French Spanish Portuguese Italian German Japanese Chinese Korean Russian Arabic

#13: Document Everything

The importance of good, solid documentation simply cannot be overstated. Documentation provides audit trails to work that has been completed. It provides guides for future system administrators so that they can take over systems that existed before they arrived. It can provide the system administrator and his management with accomplishment records. (These can be very handy at personnel review time.) Good documentation can also help with problem solving.

1. The first audience is the author himself. Documentation aimed at the software author makes it much easier for the author to go back and debug problems in his own code that may occur years later. When you look back at your own two- or three-year-old work (system or network design or programs, for example), it can be almost impossible to remember why you did something a particular way, and not another way, despite having excellent reasons at the time. Write comments in your code. Write manuals, even if they are just a couple of pages long.

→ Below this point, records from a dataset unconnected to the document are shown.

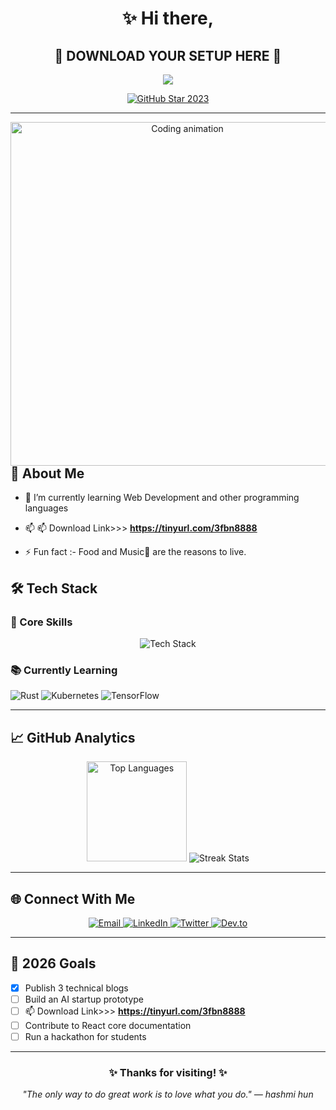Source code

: <div align="center">
  
# **✨ Hi there,**
## **🚀 DOWNLOAD YOUR SETUP HERE 🚀**
</div>

<p align="center">
  <!-- Typing SVG by DenverCoder1 - https://github.com/DenverCoder1/readme-typing-svg -->
  <a href="https://github.com/DenverCoder1/readme-typing-svg">
    <img src="https://readme-typing-svg.demolab.com/?lines=Full-stack%20web%20and%20app%20developer;Experienced%20UI%2FUX%20Designer;10%2B%20years%20of%20coding%20experience;Always%20learning%20new%20things&font=Fira%20Code&center=true&width=440&height=45&color=f75c7e&vCenter=true&pause=1000&size=22" /></a>
</p>

<!-- GitHub Star link -->
<p align="center">
  <a href="https://stars.github.com/profiles/denvercoder1/">
    <img src="https://github.com/DenverCoder1/DenverCoder1/assets/20955511/ca15be3f-d00b-438e-91f6-fb5568c1f632" alt="GitHub Star 2023"/></a>
</p>

---

<div align="center">
<p><img align="right" src="https://media.giphy.com/media/L1R1tvI9svkIWwpVYr/giphy.gif" width="550px" alt="Coding animation">
</div>

## **🚀 About Me**

- 🌱 I’m currently learning Web Development and other programming languages

- 📫 📫 Download Link>>> **https://tinyurl.com/3fbn8888**

- ⚡ Fun fact :- Food and Music🎵 are the reasons to live.

## **🛠️ Tech Stack**

### **🔧 Core Skills**
<div align="center">
<img src="https://skillicons.dev/icons?i=js,ts,python,java,react,nextjs,nodejs,graphql,mongodb,postgres,docker,aws,git,vscode&theme=light" alt="Tech Stack">
</div>

### **📚 Currently Learning**
![Rust](https://img.shields.io/badge/Rust-000000?style=flat&logo=rust&logoColor=white)
![Kubernetes](https://img.shields.io/badge/Kubernetes-326CE5?style=flat&logo=kubernetes&logoColor=white)
![TensorFlow](https://img.shields.io/badge/TensorFlow-FF6F00?style=flat&logo=tensorflow&logoColor=white)

---

## **📈 GitHub Analytics**
<div align="center">
<img height="160em" src="https://github-readme-stats.vercel.app/api/top-langs/?username=tienhuynh-tn&layout=compact&theme=radical" alt="Top Languages">
<img src="https://github-readme-streak-stats.herokuapp.com/?user=tienhuynh-tn&theme=radical" alt="Streak Stats">
</div>

---

## **🌐 Connect With Me**
<p align="center">
<a href="mailto:tien.huynhlt.tn@gmail.com">
<img src="https://img.shields.io/badge/Email_Me-D14836?style=for-the-badge&logo=gmail&logoColor=white" alt="Email">
</a>
<a href="https://linkedin.com/in/tienhuynh-tn">
<img src="https://img.shields.io/badge/LinkedIn-0077B5?style=for-the-badge&logo=linkedin&logoColor=white" alt="LinkedIn">
</a>
<a href="https://twitter.com/">
<img src="https://img.shields.io/badge/Twitter-1DA1F2?style=for-the-badge&logo=twitter&logoColor=white" alt="Twitter">
</a>
<a href="https://dev.to/">
<img src="https://img.shields.io/badge/Dev.to-0A0A0A?style=for-the-badge&logo=dev.to&logoColor=white" alt="Dev.to">
</a>
</p>

---

## **🎯 2026 Goals**
- [x] Publish 3 technical blogs
- [ ] Build an AI startup prototype
- [ ] 📫 Download Link>>> **https://tinyurl.com/3fbn8888**
- [ ] Contribute to React core documentation
- [ ] Run a hackathon for students

---

<div align="center">
<h3>✨ Thanks for visiting! ✨</h3>
<p><em>"The only way to do great work is to love what you do." — hashmi hun </em></p>
</div>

2. The second audience is sometime in the future. The people who maintain the systems and the applications today aren’t going to be around forever. And you can’t assume that any experienced personnel will be around to mentor newcomers. You must prepare for a massive exodus of your experienced people. A popular sign on many system administrators’ desks reads: “Remember, 100 years from now, all new people!”

3. The third audience is management. Keeping good notes and documenting your work helps demonstrate to management that you have been diligent and shows what measures have been taken to keep the systems running and productive. If a system does not meet the requirements set forth in the documentation, it should be easy to figure out why and to determine what must be done to make the system compliant. Even if your management does not understand the value of the services you provide to the organization, they will usually understand the value when it is presented as a thick stack of documentation.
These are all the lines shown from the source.